Ironically then, despite the beautiful view below, we became transfixed on a tiny fly fighting for his life as he scrambled his way out of a puddle. We cheered him on as he made his way out of the wet and dried his wings. He rested on my bag for a while and then began plodding away again. To our bewilderment, it ended up back in the puddle again! It was an uncanny moment, as I began to realise a deep empathy for the Gods who must watch over us puny humans repeating history over and over in much the same moronic way. We laughed at the mordancy of this little metaphor at the top of a mountain.


Stage 4: Despair


It was then time to make our way down. We felt very positive, as we saw on the map that there was a shorter route down and we knew from previous hikes that down was always quicker. But as a wise Buddhist once told me, never have expectations and you’ll never be disappointed. This truism, of course, became apparent as we walked past Buddhists taking their daily walking meditation.


For some reason, my knee and ankle joints were really struggling after about an hour into the way down. It turned out to be the steepest and most advanced route in the national park. My legs began to feel a little shaky and I had to actually take a couple breaks. Enter stage 5…


Stage 5: Denial


Chloe’s denial came in the form of repeatedly saying, “I think we’re almost there now” and “once we finish this stage, it’s just 15 minutes to the entrance”. Somehow she was completely wrong. Every time we reached the next signpost, we still saw we hadn’t come that far.

My denial came in the form of just pretending my legs weren’t in pain every time I thudded down a step about a foot high or a ledge that was at about a 60 degree incline. After about 2 hours though, the path did flatten out and my legs found their second wind of adrenaline.

Now we just needed to walk the long flat walk to the entrance. It was a nice walk, and any struggle was assuaged by a stupendously long game of categories. We found out that day, that we have quite an extensive knowledge of historical figures and Asian cuisine.


The second bliss…


We had planned to catch the 17:40 bus back to Daejeon but in fact ended up on the 19:13. It would be another 2 hours until I was home, but I felt resolutely pleased with the day’s challenge. We drank our well-earned banana milk on the way back and looked forward to a restful sleep before a day of teaching the next day.

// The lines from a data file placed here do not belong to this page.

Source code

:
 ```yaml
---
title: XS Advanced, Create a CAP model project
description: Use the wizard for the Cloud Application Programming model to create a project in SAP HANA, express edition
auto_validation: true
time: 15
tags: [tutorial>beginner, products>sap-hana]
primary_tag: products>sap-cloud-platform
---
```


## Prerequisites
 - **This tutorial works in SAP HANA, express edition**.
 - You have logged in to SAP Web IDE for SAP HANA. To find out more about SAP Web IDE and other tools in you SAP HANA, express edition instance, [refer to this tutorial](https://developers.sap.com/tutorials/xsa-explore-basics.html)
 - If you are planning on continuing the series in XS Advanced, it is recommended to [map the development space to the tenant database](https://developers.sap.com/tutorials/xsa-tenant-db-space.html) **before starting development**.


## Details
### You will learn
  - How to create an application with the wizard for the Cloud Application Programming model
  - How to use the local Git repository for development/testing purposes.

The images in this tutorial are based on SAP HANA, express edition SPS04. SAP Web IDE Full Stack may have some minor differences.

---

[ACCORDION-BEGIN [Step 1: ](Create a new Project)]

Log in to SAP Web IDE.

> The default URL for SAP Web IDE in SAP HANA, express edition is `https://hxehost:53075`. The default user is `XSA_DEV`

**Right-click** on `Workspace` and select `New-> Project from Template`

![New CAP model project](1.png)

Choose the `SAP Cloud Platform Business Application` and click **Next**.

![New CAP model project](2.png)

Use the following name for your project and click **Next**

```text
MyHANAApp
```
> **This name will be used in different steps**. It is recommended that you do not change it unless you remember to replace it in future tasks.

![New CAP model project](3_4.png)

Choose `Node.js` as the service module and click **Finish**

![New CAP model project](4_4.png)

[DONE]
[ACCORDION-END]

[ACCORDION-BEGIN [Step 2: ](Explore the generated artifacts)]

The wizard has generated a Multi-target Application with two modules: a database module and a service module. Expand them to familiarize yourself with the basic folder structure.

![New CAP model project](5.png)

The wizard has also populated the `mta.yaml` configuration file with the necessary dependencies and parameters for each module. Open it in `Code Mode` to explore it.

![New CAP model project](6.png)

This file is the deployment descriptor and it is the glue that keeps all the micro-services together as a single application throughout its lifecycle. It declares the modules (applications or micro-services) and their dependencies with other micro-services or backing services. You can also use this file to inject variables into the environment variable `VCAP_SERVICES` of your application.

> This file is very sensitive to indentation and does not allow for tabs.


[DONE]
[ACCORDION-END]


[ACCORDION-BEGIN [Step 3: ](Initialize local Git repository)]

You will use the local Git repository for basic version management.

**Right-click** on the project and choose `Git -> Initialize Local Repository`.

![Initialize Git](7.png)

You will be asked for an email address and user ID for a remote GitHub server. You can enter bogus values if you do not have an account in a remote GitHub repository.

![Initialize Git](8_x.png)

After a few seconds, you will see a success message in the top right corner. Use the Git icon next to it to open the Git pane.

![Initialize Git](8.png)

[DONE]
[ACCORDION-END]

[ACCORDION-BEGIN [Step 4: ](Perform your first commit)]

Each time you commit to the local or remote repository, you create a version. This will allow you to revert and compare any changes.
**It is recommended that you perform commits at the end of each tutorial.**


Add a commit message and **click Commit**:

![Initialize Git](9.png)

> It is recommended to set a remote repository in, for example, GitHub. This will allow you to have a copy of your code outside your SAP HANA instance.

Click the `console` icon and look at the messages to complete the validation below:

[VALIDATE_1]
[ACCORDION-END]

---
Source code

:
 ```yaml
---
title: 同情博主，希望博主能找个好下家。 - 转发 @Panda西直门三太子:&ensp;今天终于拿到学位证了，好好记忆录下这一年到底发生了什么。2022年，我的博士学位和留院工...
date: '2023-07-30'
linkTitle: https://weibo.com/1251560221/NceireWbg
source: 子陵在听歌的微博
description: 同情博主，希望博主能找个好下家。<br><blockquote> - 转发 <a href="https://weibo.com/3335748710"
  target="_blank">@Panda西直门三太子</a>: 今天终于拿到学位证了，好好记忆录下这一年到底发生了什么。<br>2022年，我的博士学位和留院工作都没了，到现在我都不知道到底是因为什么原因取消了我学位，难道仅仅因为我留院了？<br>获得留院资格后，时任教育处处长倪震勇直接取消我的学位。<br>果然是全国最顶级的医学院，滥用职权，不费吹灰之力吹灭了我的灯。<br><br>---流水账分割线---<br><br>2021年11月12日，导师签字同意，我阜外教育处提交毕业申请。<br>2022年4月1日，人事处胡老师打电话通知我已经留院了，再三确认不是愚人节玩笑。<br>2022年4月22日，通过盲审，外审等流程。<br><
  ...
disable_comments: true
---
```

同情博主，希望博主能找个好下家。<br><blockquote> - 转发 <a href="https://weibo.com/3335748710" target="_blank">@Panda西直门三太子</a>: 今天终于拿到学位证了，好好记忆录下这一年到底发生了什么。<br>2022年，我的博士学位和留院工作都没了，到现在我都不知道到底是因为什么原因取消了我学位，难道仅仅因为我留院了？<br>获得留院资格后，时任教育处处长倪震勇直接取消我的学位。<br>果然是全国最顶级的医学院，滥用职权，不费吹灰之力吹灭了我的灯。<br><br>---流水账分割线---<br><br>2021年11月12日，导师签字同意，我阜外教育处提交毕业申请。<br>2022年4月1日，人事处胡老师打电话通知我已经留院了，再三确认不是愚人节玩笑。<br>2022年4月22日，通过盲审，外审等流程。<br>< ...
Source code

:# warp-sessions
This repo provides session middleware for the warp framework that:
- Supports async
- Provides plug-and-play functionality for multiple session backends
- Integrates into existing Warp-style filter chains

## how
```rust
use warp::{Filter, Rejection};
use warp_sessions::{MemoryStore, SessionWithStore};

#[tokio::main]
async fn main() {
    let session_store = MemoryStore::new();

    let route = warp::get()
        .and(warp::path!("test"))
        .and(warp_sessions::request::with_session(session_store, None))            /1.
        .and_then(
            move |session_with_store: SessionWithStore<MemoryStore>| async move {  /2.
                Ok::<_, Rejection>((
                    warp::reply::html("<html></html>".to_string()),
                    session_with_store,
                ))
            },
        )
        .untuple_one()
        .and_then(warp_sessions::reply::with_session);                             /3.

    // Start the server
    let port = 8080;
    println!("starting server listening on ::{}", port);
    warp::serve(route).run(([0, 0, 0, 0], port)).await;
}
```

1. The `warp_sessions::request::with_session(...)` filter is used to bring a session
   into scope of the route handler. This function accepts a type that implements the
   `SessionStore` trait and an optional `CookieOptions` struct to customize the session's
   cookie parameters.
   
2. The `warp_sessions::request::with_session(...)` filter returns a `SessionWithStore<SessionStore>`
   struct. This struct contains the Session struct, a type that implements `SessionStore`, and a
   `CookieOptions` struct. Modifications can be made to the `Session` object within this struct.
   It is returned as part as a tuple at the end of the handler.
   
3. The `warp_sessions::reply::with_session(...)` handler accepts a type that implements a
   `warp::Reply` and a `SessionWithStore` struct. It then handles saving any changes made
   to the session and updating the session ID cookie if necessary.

Songnisan is an underrated gem of a national park. We came across a beautiful lake, quaint streams and from the top, a wonderous panoramic view to take your breath away. I fully recommend this to anyone looking for a nice day trip around Daejeon.



Tips: How to get there


To get to Songnisan from Daejeon, there are a number of routes you can take. If you’re near the Daejeon Intercity bus terminal then you can get a bus direct from there. Initially I was a bit confused as to what the difference was between the Express Bus Terminal and the Intercity bus terminal, as google didn’t seem to distinguish between them. The Intercity one is just next to the Express bus terminal (East).


Naver maps or Kakao maps should give you an accurate leaving times on the day, or just turn up and they leave around every hour. Google maps is pretty useless in Korea. The bus will take about 1 and a half hours.


Alternatively, as we did, take the subway to Panam (the end of the line), catch the 607 public bus to Okcheon bus terminal and you’ll find a bus that takes you to Songnisan in an hour. This is the quickest option if you’re coming into Daejeon train station by KTX.


Once you get there, just take a right and you’ll be welcomed by a concourse of restaurant upon restaurant and souvenir shop upon souvenir shop. Perfect place for us to stock up on hiking fuel; snacks. One of the great things about Korea is that no matter where you go, all snack emergencies will be provided for with a CU, GS-25 or Seven Eleven. And to be honest, I have a lot of snack emergencies.